Key Concepts

 
There is a very good chance that the vast majority of the plants you can see out your window are angiosperms.  They have taken over the land since their rise during the Age of Dinosaurs, pushing the other groups to the ecological fringes.  Gymnosperms still have an advantage in systems that are too cold and/or dry (they become more common with higher altitude and higher latitude), or have nutrient-poor soils, and so haven't been completely pushed out of business.

Reproduction in angiosperms follows a course similar to that in conifers, with the gametophytes confined to a periodically-made part on the main sporophyte.  These gametophytes are parts of the characteristic feature of the group:  flowers.  Although some species have separate male and female flowers, most have both male and female gametophytes in each flower.  Many angiosperm flowers don't look like what you might expect of a flower - this is discussed below in the section on coevolution.

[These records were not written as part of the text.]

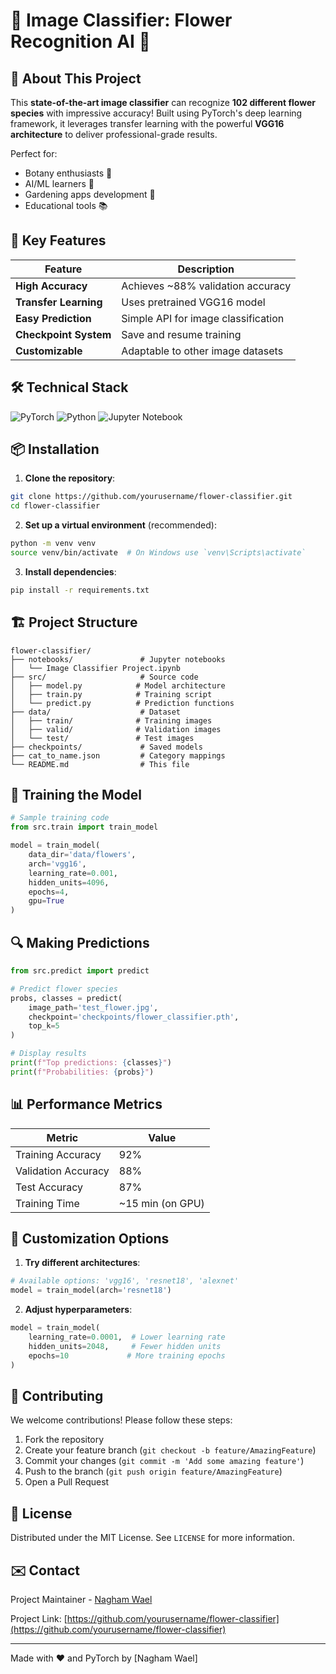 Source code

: # 🌸 Image Classifier: Flower Recognition AI 🌸


## 🌟 About This Project

This **state-of-the-art image classifier** can recognize **102 different flower species** with impressive accuracy! Built using PyTorch's deep learning framework, it leverages transfer learning with the powerful **VGG16 architecture** to deliver professional-grade results.

Perfect for:
- Botany enthusiasts 🌿
- AI/ML learners 🧠
- Gardening apps development 🌻
- Educational tools 📚

## 🚀 Key Features

| Feature | Description |
|---------|-------------|
| **High Accuracy** | Achieves ~88% validation accuracy |
| **Transfer Learning** | Uses pretrained VGG16 model |
| **Easy Prediction** | Simple API for image classification |
| **Checkpoint System** | Save and resume training |
| **Customizable** | Adaptable to other image datasets |

## 🛠️ Technical Stack

![PyTorch](https://img.shields.io/badge/PyTorch-%23EE4C2C.svg?style=for-the-badge&logo=PyTorch&logoColor=white)
![Python](https://img.shields.io/badge/python-3670A0?style=for-the-badge&logo=python&logoColor=ffdd54)
![Jupyter Notebook](https://img.shields.io/badge/jupyter-%23FA0F00.svg?style=for-the-badge&logo=jupyter&logoColor=white)

## 📦 Installation

1. **Clone the repository**:
```bash
git clone https://github.com/yourusername/flower-classifier.git
cd flower-classifier
```

2. **Set up a virtual environment** (recommended):
```bash
python -m venv venv
source venv/bin/activate  # On Windows use `venv\Scripts\activate`
```

3. **Install dependencies**:
```bash
pip install -r requirements.txt
```

## 🏗️ Project Structure

```
flower-classifier/
├── notebooks/               # Jupyter notebooks
│   └── Image Classifier Project.ipynb
├── src/                     # Source code
│   ├── model.py            # Model architecture
│   ├── train.py            # Training script
│   └── predict.py          # Prediction functions
├── data/                    # Dataset
│   ├── train/              # Training images
│   ├── valid/              # Validation images
│   └── test/               # Test images
├── checkpoints/             # Saved models
├── cat_to_name.json         # Category mappings
└── README.md                # This file
```

## 🧠 Training the Model

```python
# Sample training code
from src.train import train_model

model = train_model(
    data_dir='data/flowers',
    arch='vgg16',
    learning_rate=0.001,
    hidden_units=4096,
    epochs=4,
    gpu=True
)
```

## 🔍 Making Predictions

```python
from src.predict import predict

# Predict flower species
probs, classes = predict(
    image_path='test_flower.jpg',
    checkpoint='checkpoints/flower_classifier.pth',
    top_k=5
)

# Display results
print(f"Top predictions: {classes}")
print(f"Probabilities: {probs}")
```

## 📊 Performance Metrics


| Metric | Value |
|--------|-------|
| Training Accuracy | 92% |
| Validation Accuracy | 88% |
| Test Accuracy | 87% |
| Training Time | ~15 min (on GPU) |

## 🎨 Customization Options

1. **Try different architectures**:
```python
# Available options: 'vgg16', 'resnet18', 'alexnet'
model = train_model(arch='resnet18')
```

2. **Adjust hyperparameters**:
```python
model = train_model(
    learning_rate=0.0001,  # Lower learning rate
    hidden_units=2048,     # Fewer hidden units
    epochs=10             # More training epochs
)
```

## 🤝 Contributing

We welcome contributions! Please follow these steps:

1. Fork the repository
2. Create your feature branch (`git checkout -b feature/AmazingFeature`)
3. Commit your changes (`git commit -m 'Add some amazing feature'`)
4. Push to the branch (`git push origin feature/AmazingFeature`)
5. Open a Pull Request

## 📜 License

Distributed under the MIT License. See `LICENSE` for more information.

## ✉️ Contact

Project Maintainer - [Nagham Wael](naghamw63@gmail.com)

Project Link: [https://github.com/yourusername/flower-classifier](https://github.com/yourusername/flower-classifier)

---

Made with ❤️ and PyTorch by [Nagham Wael]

Angiosperms get their name from the fact that the seeds (which are sporophyte embryos packaged with some fuel to sprout with) are produced inside a fruit, a structure used to move seeds away from the parent plant.  All angiosperms produce fruit, although some might not be things you would see as fruit:  fruits can be built to fly through the air (maple trees and dandelions make this type), float across the water (coconuts), stick to passers-by (burrs), as well as be eaten by animals.  Even edible fruit is almost never meant to act as a food source for the seeds inside.

Angiosperms are vascular plants, containing xylem (going up) and phloem (bringing down) in various bundled patterns.  They have true roots, for holding the plants firm as well as for taking in water and nutrients;  they have true stems, for support and for moving materials up and down;  they have leaves, usually flat, for most of their photosynthesis.  Leaves, and sometimes stems, have pores called stomates that can be opened or closed.  When open, carbon dioxide for photosynthesis enters air spaces inside the leaf through which it gets to photosynthetic cells, but water is also lost (this is the main source of transpiration from angiosperms).  By controlling the pores, a plant can get enough carbon dioxide for its needs and minimize its water losses.  Clusters of xylem and phloem, plus a reinforcing sheath to help support the leaf, are called veins.

Angiosperm stems may be green (herbaceous), which are capable of photosynthesis or woody.  Green stems have support limits;  woody stems, with ring after ring of tightly-packed cells with very rigid cell walls, are present in the large angiosperms, the trees.  Gymnosperms also produce trees with ringed stems.
 

 
As was true in the gymnosperms, the "main plants" in angiosperms are sporophytes, while the gametophytes are confined to the flowers, usually male and female together.  Male gametophytes are called stamens, female gametophytes are pistils.  The pollen from the stamen has to reach the pistil and make a pollen tube to the base of the flower, the ovary, and the ovules, where the egg cells are.  Once the egg cells are fertilized, the embryos are sealed up with food in a seed and the ovary is converted into a fruit.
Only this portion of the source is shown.